Tottenham supporters would “take Gareth Bale back with arms wide open”, says Oscar Jansson, but the Wales international is not expected to walk away from a contract at Real Madrid that is due to run until 2022.
Transfer speculation continues to rage around a 30-year-old superstar who finds himself frozen out at Santiago Bernabeu once again.
Past windows have seen moves to America, China and England mooted, with the general consensus being that Bale needs a change of scenery in order to rekindle the spark that his game has lost.
Jansson, who worked alongside Bale during a five-year stint at Spurs between 2007 and 2012, admits as much, with the Swede not convinced that talk of possible return to north London will come to anything for a player that he always expected to reach the very top of the game.
“Bale was an easier one than seeing Harry [Kane] being a big star,” Jansson told Tribal Football.
“He always had that aura around him that he was an unbelievable talent - just a star - and it was just a question of when he was going to explode.
“Gareth trained extra and always believed in himself, and once he got his chance at left-back because of an injury you couldn't keep him out of the team.
“I know that he was close to leaving Spurs before that even happened, that's just the daily life of being a footballer - you need to get the chance, and when you get it you need to take it.
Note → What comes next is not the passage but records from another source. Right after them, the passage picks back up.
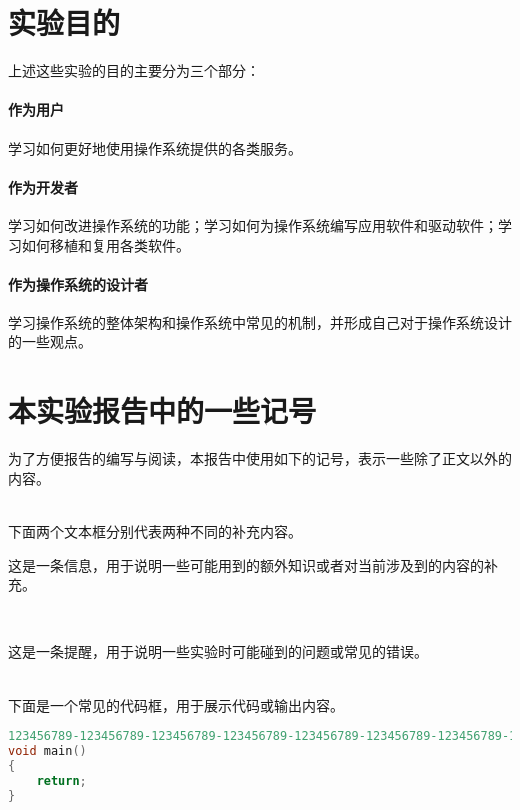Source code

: \section{实验目的}

上述这些实验的目的主要分为三个部分：

\paragraph*{作为用户} 学习如何更好地使用操作系统提供的各类服务。

\paragraph*{作为开发者} 学习如何改进操作系统的功能；学习如何为操作系统编写应用软件和驱动软件；学习如何移植和复用各类软件。

\paragraph*{作为操作系统的设计者} 学习操作系统的整体架构和操作系统中常见的机制，并形成自己对于操作系统设计的一些观点。

\section{本实验报告中的一些记号}

为了方便报告的编写与阅读，本报告中使用如下的记号，表示一些除了正文以外的内容。

~\\

下面两个文本框分别代表两种不同的补充内容。
\begin{proposition}[这是一条信息]
    这是一条信息，用于说明一些可能用到的额外知识或者对当前涉及到的内容的补充。
\end{proposition}
~\\
\begin{theorem}[这是一条提醒] 
    这是一条提醒，用于说明一些实验时可能碰到的问题或常见的错误。
\end{theorem}

~\\

下面是一个常见的代码框，用于展示代码或输出内容。
\begin{lstlisting}[language=C]
123456789-123456789-123456789-123456789-123456789-123456789-123456789-12345678
void main()
{
    return;
}
\end{lstlisting}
He was always good.
“I think Tottenham fans would take Bale back with arms wide open. It's just about what he wants to do. I don't think he'll leave Real Madrid before his contract is up.”
While the rumours of a move into Tottenham continue to swirl around Bale, Kane is among those generating talk of a push through the exits.
The England international striker has made no secret of the fact that his ambition to land major silverware could force him to explore options elsewhere.
Jansson can appreciate why a prolific presence is attracting interest from across Europe, but admits that Kane – who he graced the same academy system as at one stage – was not an obvious pick as a youngster to become the global icon he now is.
“[Kane] wasn't the fastest or the strongest,” added Jansson.
“If I was to pick someone to be a star from that group, he wouldn't be in the top five, six, or seven. We had an unbelievable age group, and Harry was good, just not as good as some of the others.
“But then he always had that ability to motivate himself to train extra, to do extra fitness.
“He's always been a great striker of the ball, a good finisher, it's just that at the time he wasn't as good as others in the age group.”